Spread heavy plastic underlayment over concrete floors, and trim edges flush with the walls. The purpose of the underlayment is to prevent moisture from seeping up into the carpet. A product with a dimpled or pebbled surface will allow air to circulate and prevent moisture from collecting and causing mildew or rot. If a wooden sub-floor has been installed there may be no urgent need for underlayment, but it will provide an extra layer of protection and soundproofing if desired.
For Carpet Squares: Mark off the center of the floor and lay out a grid with a chalk line if using carpet squares. Apply carpet tape around the perimeter of the room. Begin laying squares down along the grid lines, making sure they fit snugly against each other. Work out gradually and evenly from the center of the room, making sure the nap of the carpet lays in the correct direction for each tile. Trim carpet squares where they meet the wall, and check for snugness and uniformity before removing protective adhesive backing strip and pressing carpet edges firmly down on adhesive.
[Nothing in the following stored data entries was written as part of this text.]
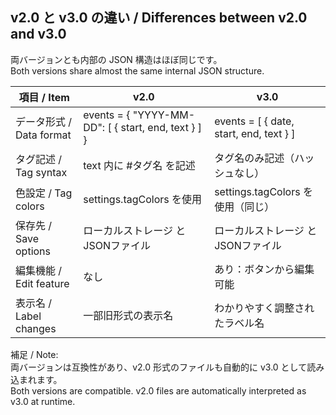 ## v2.0 と v3.0 の違い / Differences between v2.0 and v3.0

両バージョンとも内部の JSON 構造はほぼ同じです。  
Both versions share almost the same internal JSON structure.

| 項目 / Item            | v2.0                                                  | v3.0                                                  |
|------------------------|-------------------------------------------------------|-------------------------------------------------------|
| データ形式 / Data format | events = { "YYYY-MM-DD": [ { start, end, text } ] }   | events = [ { date, start, end, text } ]              |
| タグ記述 / Tag syntax   | text 内に #タグ名 を記述                                | タグ名のみ記述（ハッシュなし）                       |
| 色設定 / Tag colors    | settings.tagColors を使用                              | settings.tagColors を使用（同じ）                    |
| 保存先 / Save options   | ローカルストレージ と JSONファイル                    | ローカルストレージ と JSONファイル                  |
| 編集機能 / Edit feature | なし                                                  | あり：ボタンから編集可能                             |
| 表示名 / Label changes  | 一部旧形式の表示名                                     | わかりやすく調整されたラベル名                       |

補足 / Note:  
両バージョンは互換性があり、v2.0 形式のファイルも自動的に v3.0 として読み込まれます。  
Both versions are compatible. v2.0 files are automatically interpreted as v3.0 at runtime.
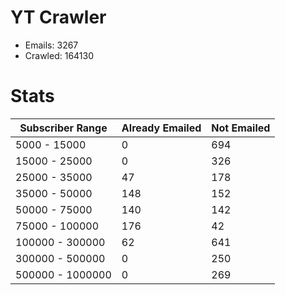 # YT Crawler
- Emails: 3267
- Crawled: 164130

# Stats
| Subscriber Range  | Already Emailed | Not Emailed |
|-------|-------|-------|
| 5000 - 15000 | 0 | 694 |
| 15000 - 25000 | 0 | 326 |
| 25000 - 35000 | 47 | 178 |
| 35000 - 50000 | 148 | 152 |
| 50000 - 75000 | 140 | 142 |
| 75000 - 100000 | 176 | 42 |
| 100000 - 300000 | 62 | 641 |
| 300000 - 500000 | 0 | 250 |
| 500000 - 1000000 | 0 | 269 |
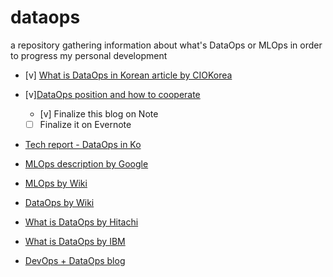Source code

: # dataops
a repository gathering information about what's DataOps or MLOps in order to progress my personal development

- [v] [What is DataOps in Korean article by CIOKorea](http://www.ciokorea.com/news/36372)

- [v][DataOps position and how to cooperate](https://www.itnews.com/article/3237694/analytics/what-is-dataops-data-operations-analytics.html)

   - [v] Finalize this blog on Note

   - [ ] Finalize it on Evernote

- [Tech report - DataOps in Ko](https://m.etnews.com/20200302000131)

- [MLOps description by Google](https://cloud.google.com/solutions/machine-learning/mlops-continuous-delivery-and-automation-pipelines-in-machine-learning) 

- [MLOps by Wiki](https://en.wikipedia.org/wiki/MLOps)

- [DataOps by Wiki](https://en.wikipedia.org/wiki/DataOps)

- [What is DataOps by Hitachi](https://www.hitachivantara.com/en-us/company/dataops/what-is-dataops.html) 

- [What is DataOps by IBM](https://www.ibmbigdatahub.com/blog/what-dataops#:~:text=DataOps%20(data%20operations)%20refers%20to,many%20working%20definitions%20exist%20today.) 

- [DevOps + DataOps blog](https://medium.com/data-ops/dataops-is-not-just-devops-for-data-6e03083157b7)
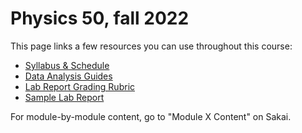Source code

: # Physics 50, fall 2022

This page links a few resources you can use throughout this course:

+ [Syllabus & Schedule](syllabus)
+ [Data Analysis Guides](data_analysis_guides)
+ [Lab Report Grading Rubric](images/labreportgradingrubric.pdf)
+ [Sample Lab Report](images/sample-lab-report.pdf)

For module-by-module content, go to "Module X Content" on Sakai.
For Roll Carpet: Lay carpet pad out on wood sub-floor, and trim 1 1/4 inches from wall. Unroll carpeting and spread flat, tugging into place and pressing out wrinkles. Cut carpet using a carpet knife, pressing carpet down to the floor at the wall with a carpenters square for a clean cut. fold back edges of carpet and install tack strip one half inch from the wall, around perimeter of room. Use carpet stretcher to pull the carpet taut, and a hammer to fasten it to the tack strip. Trim any excess carpet even with the wall, and tuck wisps down between tack strip and wall.
Finish your basement flooring job by adding baseboard. This can be pre-stained and the finishing nail holes filled in with matching putty. Basements with concrete or brick walls can be finished by using rubber baseboard molding, attached with a strong permanent glue.
Tips & Warnings
- If your basement floods on a regular basis, consider installing a pump and a sub-floor to prevent ruining your carpet. If the walls of your basement sweat, seal them as well as the floor.